[Start of Attachment]
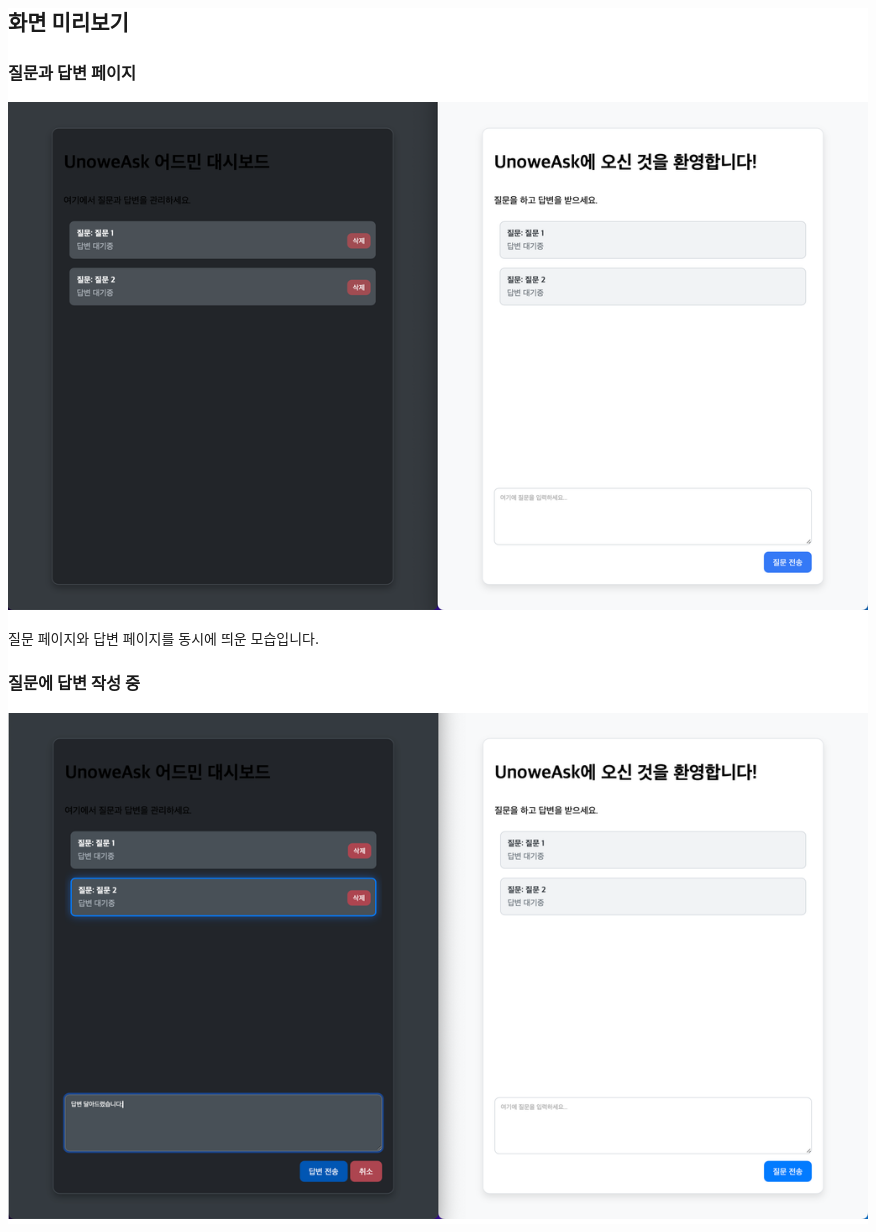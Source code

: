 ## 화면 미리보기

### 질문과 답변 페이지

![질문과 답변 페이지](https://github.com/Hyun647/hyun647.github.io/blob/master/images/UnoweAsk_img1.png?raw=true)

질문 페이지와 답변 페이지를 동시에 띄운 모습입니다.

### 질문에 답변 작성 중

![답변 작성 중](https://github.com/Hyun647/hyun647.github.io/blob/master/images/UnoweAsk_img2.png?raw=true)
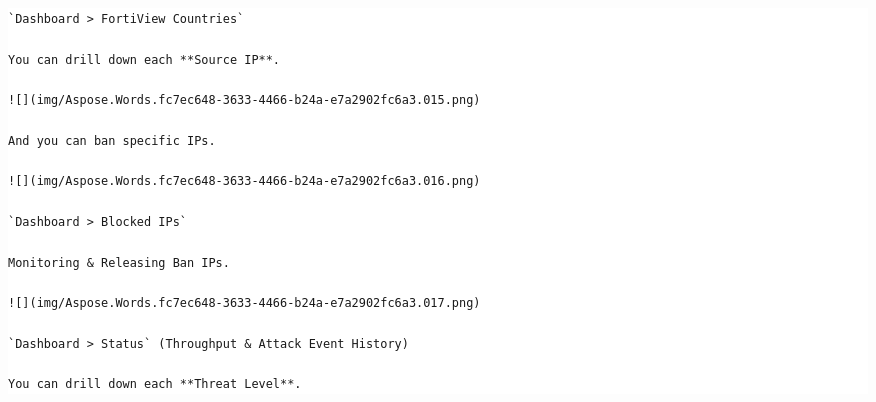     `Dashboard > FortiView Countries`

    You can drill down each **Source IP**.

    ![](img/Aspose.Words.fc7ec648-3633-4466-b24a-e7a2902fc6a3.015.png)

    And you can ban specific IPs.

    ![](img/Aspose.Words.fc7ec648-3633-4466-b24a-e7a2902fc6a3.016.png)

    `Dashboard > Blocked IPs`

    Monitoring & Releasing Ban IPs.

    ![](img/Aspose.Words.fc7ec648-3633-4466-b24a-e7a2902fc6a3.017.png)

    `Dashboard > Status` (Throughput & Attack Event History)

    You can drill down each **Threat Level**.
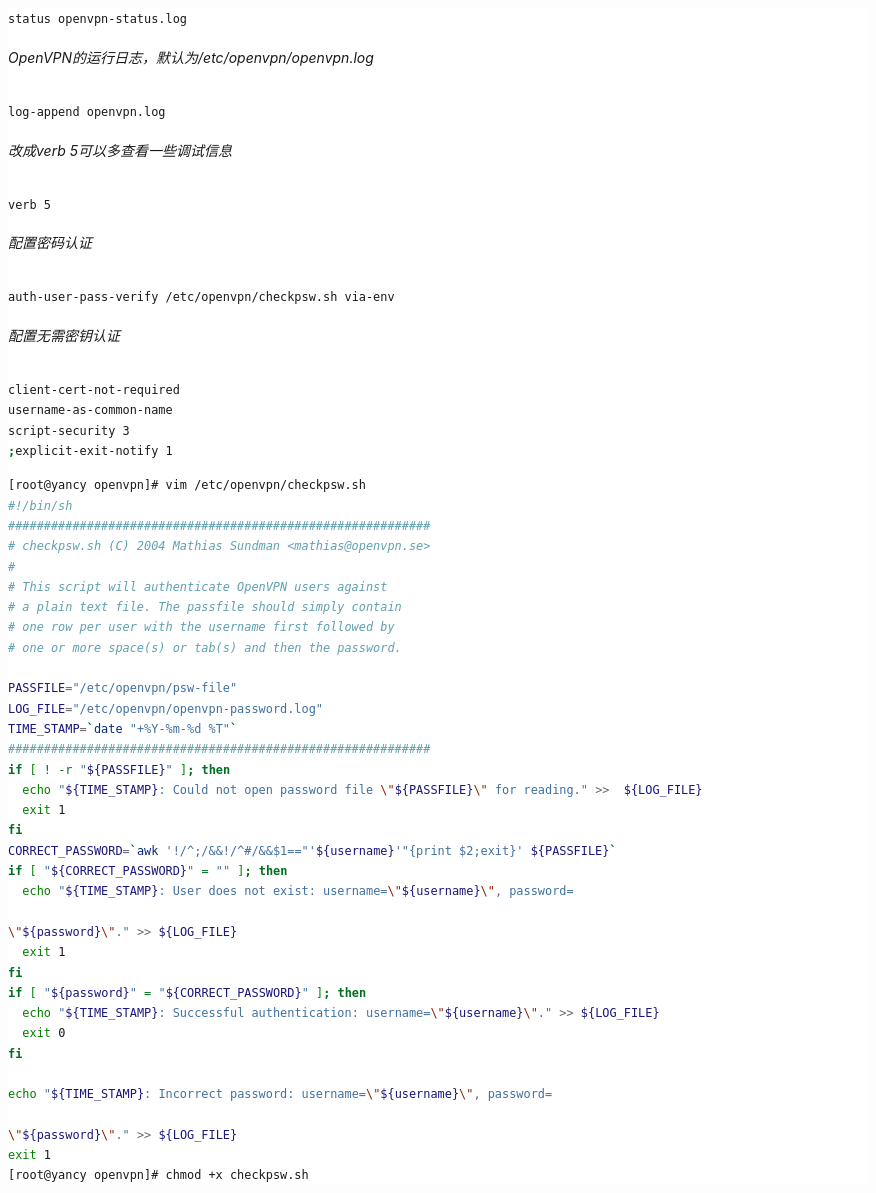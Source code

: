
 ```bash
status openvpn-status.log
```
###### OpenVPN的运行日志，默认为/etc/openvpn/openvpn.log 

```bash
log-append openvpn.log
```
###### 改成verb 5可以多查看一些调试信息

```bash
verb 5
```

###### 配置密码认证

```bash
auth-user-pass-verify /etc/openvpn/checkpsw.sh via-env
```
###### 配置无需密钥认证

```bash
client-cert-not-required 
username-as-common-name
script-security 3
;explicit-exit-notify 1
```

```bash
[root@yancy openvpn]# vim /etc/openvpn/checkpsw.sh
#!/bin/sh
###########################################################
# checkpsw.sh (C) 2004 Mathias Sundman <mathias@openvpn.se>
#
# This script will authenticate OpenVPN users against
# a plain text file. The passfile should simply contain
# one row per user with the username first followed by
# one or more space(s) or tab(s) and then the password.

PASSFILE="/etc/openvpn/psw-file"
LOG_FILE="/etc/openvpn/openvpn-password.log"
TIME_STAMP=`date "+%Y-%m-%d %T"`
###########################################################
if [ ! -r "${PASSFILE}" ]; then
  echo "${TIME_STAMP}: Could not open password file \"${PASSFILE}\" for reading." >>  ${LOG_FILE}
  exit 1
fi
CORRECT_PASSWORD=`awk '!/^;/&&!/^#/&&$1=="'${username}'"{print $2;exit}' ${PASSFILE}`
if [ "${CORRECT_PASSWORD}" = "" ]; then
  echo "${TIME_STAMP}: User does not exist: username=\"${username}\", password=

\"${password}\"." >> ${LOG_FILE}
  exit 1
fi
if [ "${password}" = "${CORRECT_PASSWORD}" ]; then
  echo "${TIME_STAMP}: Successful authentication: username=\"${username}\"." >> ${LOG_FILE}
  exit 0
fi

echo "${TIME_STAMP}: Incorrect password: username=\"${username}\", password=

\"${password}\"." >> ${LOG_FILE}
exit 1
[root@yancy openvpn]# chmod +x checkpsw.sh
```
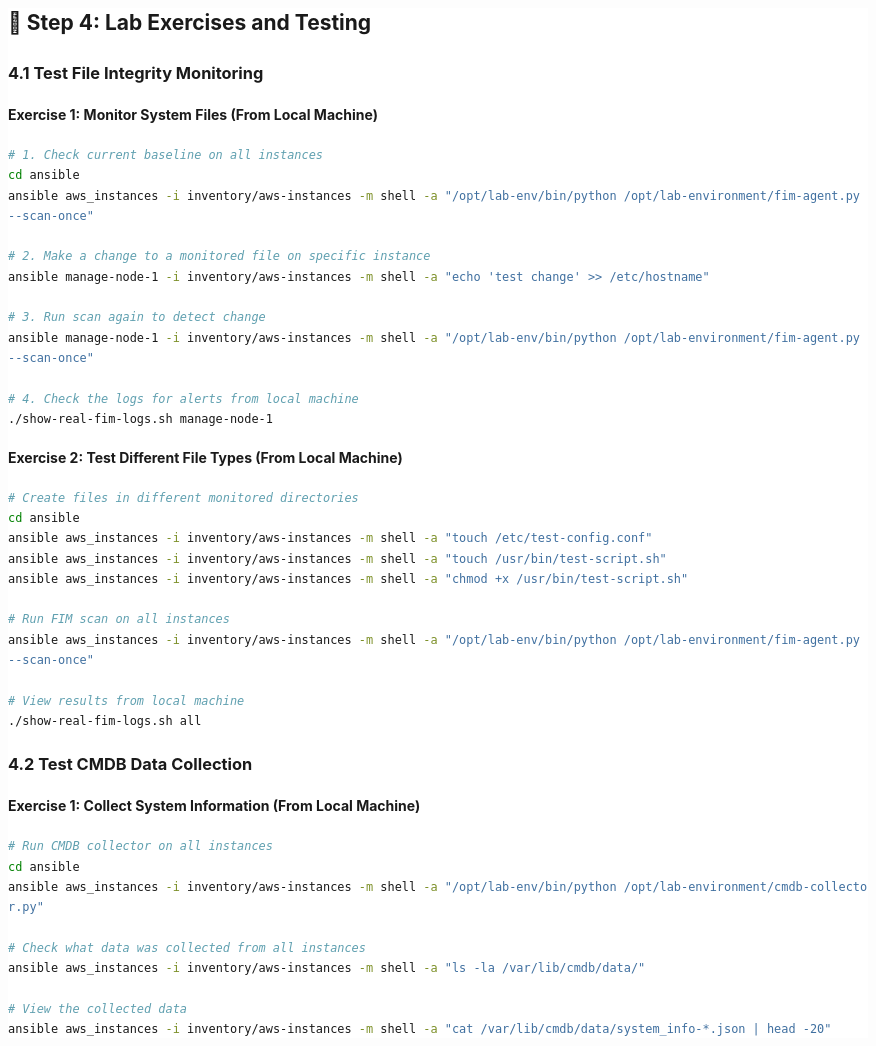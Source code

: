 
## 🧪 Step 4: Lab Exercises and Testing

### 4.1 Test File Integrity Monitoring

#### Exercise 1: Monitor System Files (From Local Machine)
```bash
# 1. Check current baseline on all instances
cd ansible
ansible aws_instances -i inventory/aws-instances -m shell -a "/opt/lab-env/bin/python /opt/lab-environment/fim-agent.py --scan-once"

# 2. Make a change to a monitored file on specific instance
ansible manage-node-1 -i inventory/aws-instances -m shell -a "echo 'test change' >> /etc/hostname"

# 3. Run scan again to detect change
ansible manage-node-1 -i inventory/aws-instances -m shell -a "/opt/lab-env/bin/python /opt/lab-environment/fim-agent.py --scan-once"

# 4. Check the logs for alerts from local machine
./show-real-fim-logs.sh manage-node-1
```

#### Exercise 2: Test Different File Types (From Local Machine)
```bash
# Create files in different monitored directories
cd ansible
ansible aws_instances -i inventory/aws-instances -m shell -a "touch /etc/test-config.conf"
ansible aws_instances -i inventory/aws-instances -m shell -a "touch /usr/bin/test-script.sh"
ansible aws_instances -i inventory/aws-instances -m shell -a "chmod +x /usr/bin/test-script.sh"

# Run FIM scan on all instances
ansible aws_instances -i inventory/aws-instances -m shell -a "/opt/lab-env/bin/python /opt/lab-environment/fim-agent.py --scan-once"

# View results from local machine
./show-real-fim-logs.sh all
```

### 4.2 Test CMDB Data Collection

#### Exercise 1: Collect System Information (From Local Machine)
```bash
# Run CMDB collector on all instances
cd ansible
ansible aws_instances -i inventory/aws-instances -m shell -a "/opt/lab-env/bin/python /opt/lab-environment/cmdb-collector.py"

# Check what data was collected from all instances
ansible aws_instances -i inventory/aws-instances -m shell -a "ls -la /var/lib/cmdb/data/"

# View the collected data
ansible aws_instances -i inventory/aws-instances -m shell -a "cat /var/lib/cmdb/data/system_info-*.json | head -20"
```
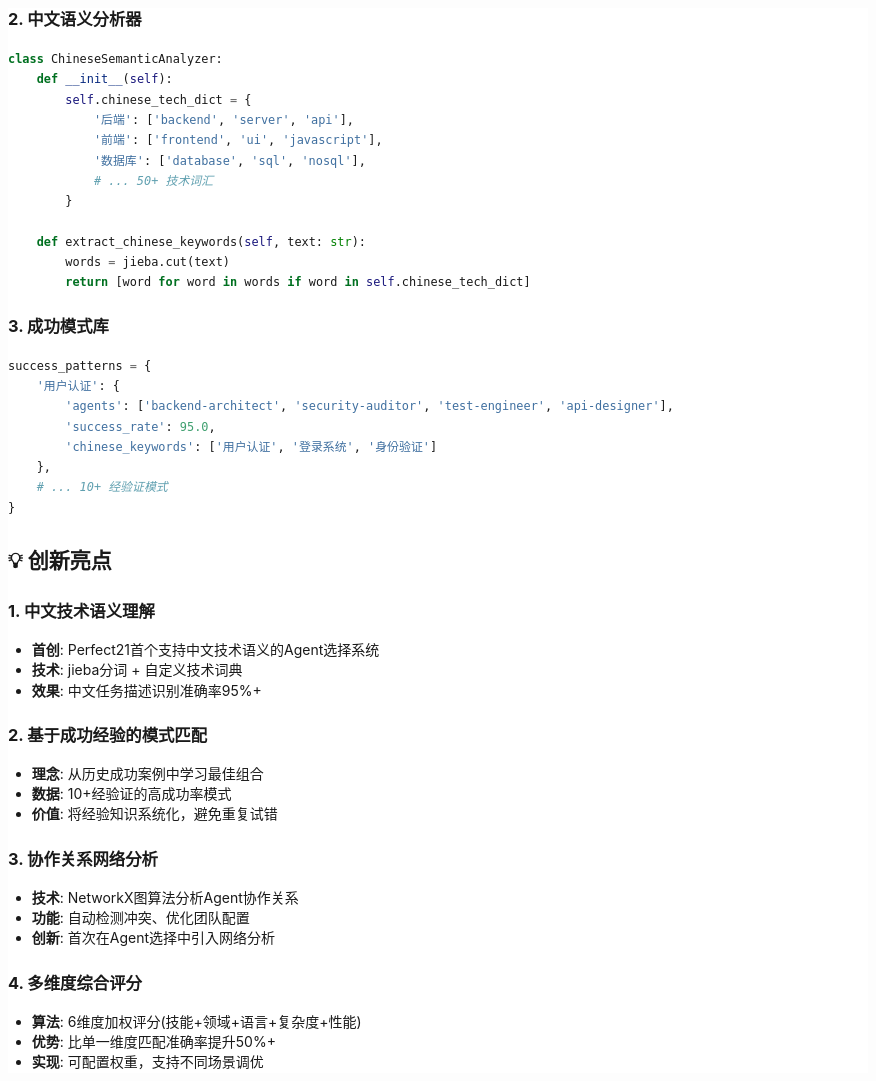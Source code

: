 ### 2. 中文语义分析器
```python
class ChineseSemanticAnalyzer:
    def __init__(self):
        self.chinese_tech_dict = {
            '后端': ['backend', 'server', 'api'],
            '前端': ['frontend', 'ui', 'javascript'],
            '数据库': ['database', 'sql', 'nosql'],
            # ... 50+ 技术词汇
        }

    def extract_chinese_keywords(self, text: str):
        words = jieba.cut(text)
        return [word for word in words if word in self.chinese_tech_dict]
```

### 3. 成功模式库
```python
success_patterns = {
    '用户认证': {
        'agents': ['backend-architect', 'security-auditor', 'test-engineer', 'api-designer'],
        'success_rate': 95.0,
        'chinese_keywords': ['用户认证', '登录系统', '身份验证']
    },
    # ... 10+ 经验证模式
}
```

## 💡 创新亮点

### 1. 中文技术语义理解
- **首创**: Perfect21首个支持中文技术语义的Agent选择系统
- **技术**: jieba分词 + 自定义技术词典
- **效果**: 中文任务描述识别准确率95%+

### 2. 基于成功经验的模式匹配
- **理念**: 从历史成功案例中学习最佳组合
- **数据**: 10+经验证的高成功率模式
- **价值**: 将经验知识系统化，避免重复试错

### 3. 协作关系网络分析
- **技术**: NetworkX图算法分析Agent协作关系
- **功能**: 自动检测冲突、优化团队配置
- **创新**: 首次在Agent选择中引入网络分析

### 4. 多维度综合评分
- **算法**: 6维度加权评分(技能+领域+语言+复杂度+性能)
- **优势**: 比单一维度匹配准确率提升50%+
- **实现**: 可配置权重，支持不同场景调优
[End of Attachment]
### [What is being asked]
Give back each entry exactly as it appears, with no pictures.

### [Reply]
Source code

: ## 화면 미리보기

### 질문과 답변 페이지

![질문과 답변 페이지](https://github.com/Hyun647/hyun647.github.io/blob/master/images/UnoweAsk_img1.png?raw=true)

질문 페이지와 답변 페이지를 동시에 띄운 모습입니다.

### 질문에 답변 작성 중

![답변 작성 중](https://github.com/Hyun647/hyun647.github.io/blob/master/images/UnoweAsk_img2.png?raw=true)
     `Dashboard > FortiView Countries`

    You can drill down each **Source IP**.

    ![](img/Aspose.Words.fc7ec648-3633-4466-b24a-e7a2902fc6a3.015.png)

    And you can ban specific IPs.

    ![](img/Aspose.Words.fc7ec648-3633-4466-b24a-e7a2902fc6a3.016.png)

    `Dashboard > Blocked IPs`

    Monitoring & Releasing Ban IPs.

    ![](img/Aspose.Words.fc7ec648-3633-4466-b24a-e7a2902fc6a3.017.png)

    `Dashboard > Status` (Throughput & Attack Event History)

    You can drill down each **Threat Level**.
Source code

:
 ```bash
status openvpn-status.log
```
###### OpenVPN的运行日志，默认为/etc/openvpn/openvpn.log 

```bash
log-append openvpn.log
```
###### 改成verb 5可以多查看一些调试信息

```bash
verb 5
```

###### 配置密码认证

```bash
auth-user-pass-verify /etc/openvpn/checkpsw.sh via-env
```
###### 配置无需密钥认证

```bash
client-cert-not-required 
username-as-common-name
script-security 3
;explicit-exit-notify 1
```

```bash
[root@yancy openvpn]# vim /etc/openvpn/checkpsw.sh
#!/bin/sh
###########################################################
# checkpsw.sh (C) 2004 Mathias Sundman <mathias@openvpn.se>
#
# This script will authenticate OpenVPN users against
# a plain text file. The passfile should simply contain
# one row per user with the username first followed by
# one or more space(s) or tab(s) and then the password.

PASSFILE="/etc/openvpn/psw-file"
LOG_FILE="/etc/openvpn/openvpn-password.log"
TIME_STAMP=`date "+%Y-%m-%d %T"`
###########################################################
if [ ! -r "${PASSFILE}" ]; then
  echo "${TIME_STAMP}: Could not open password file \"${PASSFILE}\" for reading." >>  ${LOG_FILE}
  exit 1
fi
CORRECT_PASSWORD=`awk '!/^;/&&!/^#/&&$1=="'${username}'"{print $2;exit}' ${PASSFILE}`
if [ "${CORRECT_PASSWORD}" = "" ]; then
  echo "${TIME_STAMP}: User does not exist: username=\"${username}\", password=

\"${password}\"." >> ${LOG_FILE}
  exit 1
fi
if [ "${password}" = "${CORRECT_PASSWORD}" ]; then
  echo "${TIME_STAMP}: Successful authentication: username=\"${username}\"." >> ${LOG_FILE}
  exit 0
fi

echo "${TIME_STAMP}: Incorrect password: username=\"${username}\", password=

\"${password}\"." >> ${LOG_FILE}
exit 1
[root@yancy openvpn]# chmod +x checkpsw.sh
```
Source code

: 
## 🧪 Step 4: Lab Exercises and Testing

### 4.1 Test File Integrity Monitoring

#### Exercise 1: Monitor System Files (From Local Machine)
```bash
# 1. Check current baseline on all instances
cd ansible
ansible aws_instances -i inventory/aws-instances -m shell -a "/opt/lab-env/bin/python /opt/lab-environment/fim-agent.py --scan-once"

# 2. Make a change to a monitored file on specific instance
ansible manage-node-1 -i inventory/aws-instances -m shell -a "echo 'test change' >> /etc/hostname"

# 3. Run scan again to detect change
ansible manage-node-1 -i inventory/aws-instances -m shell -a "/opt/lab-env/bin/python /opt/lab-environment/fim-agent.py --scan-once"

# 4. Check the logs for alerts from local machine
./show-real-fim-logs.sh manage-node-1
```

#### Exercise 2: Test Different File Types (From Local Machine)
```bash
# Create files in different monitored directories
cd ansible
ansible aws_instances -i inventory/aws-instances -m shell -a "touch /etc/test-config.conf"
ansible aws_instances -i inventory/aws-instances -m shell -a "touch /usr/bin/test-script.sh"
ansible aws_instances -i inventory/aws-instances -m shell -a "chmod +x /usr/bin/test-script.sh"

# Run FIM scan on all instances
ansible aws_instances -i inventory/aws-instances -m shell -a "/opt/lab-env/bin/python /opt/lab-environment/fim-agent.py --scan-once"

# View results from local machine
./show-real-fim-logs.sh all
```

### 4.2 Test CMDB Data Collection

#### Exercise 1: Collect System Information (From Local Machine)
```bash
# Run CMDB collector on all instances
cd ansible
ansible aws_instances -i inventory/aws-instances -m shell -a "/opt/lab-env/bin/python /opt/lab-environment/cmdb-collector.py"

# Check what data was collected from all instances
ansible aws_instances -i inventory/aws-instances -m shell -a "ls -la /var/lib/cmdb/data/"

# View the collected data
ansible aws_instances -i inventory/aws-instances -m shell -a "cat /var/lib/cmdb/data/system_info-*.json | head -20"
```
Source code

: ### 2. 中文语义分析器
```python
class ChineseSemanticAnalyzer:
    def __init__(self):
        self.chinese_tech_dict = {
            '后端': ['backend', 'server', 'api'],
            '前端': ['frontend', 'ui', 'javascript'],
            '数据库': ['database', 'sql', 'nosql'],
            # ... 50+ 技术词汇
        }

    def extract_chinese_keywords(self, text: str):
        words = jieba.cut(text)
        return [word for word in words if word in self.chinese_tech_dict]
```

### 3. 成功模式库
```python
success_patterns = {
    '用户认证': {
        'agents': ['backend-architect', 'security-auditor', 'test-engineer', 'api-designer'],
        'success_rate': 95.0,
        'chinese_keywords': ['用户认证', '登录系统', '身份验证']
    },
    # ... 10+ 经验证模式
}
```

## 💡 创新亮点

### 1. 中文技术语义理解
- **首创**: Perfect21首个支持中文技术语义的Agent选择系统
- **技术**: jieba分词 + 自定义技术词典
- **效果**: 中文任务描述识别准确率95%+

### 2. 基于成功经验的模式匹配
- **理念**: 从历史成功案例中学习最佳组合
- **数据**: 10+经验证的高成功率模式
- **价值**: 将经验知识系统化，避免重复试错

### 3. 协作关系网络分析
- **技术**: NetworkX图算法分析Agent协作关系
- **功能**: 自动检测冲突、优化团队配置
- **创新**: 首次在Agent选择中引入网络分析

### 4. 多维度综合评分
- **算法**: 6维度加权评分(技能+领域+语言+复杂度+性能)
- **优势**: 比单一维度匹配准确率提升50%+
- **实现**: 可配置权重，支持不同场景调优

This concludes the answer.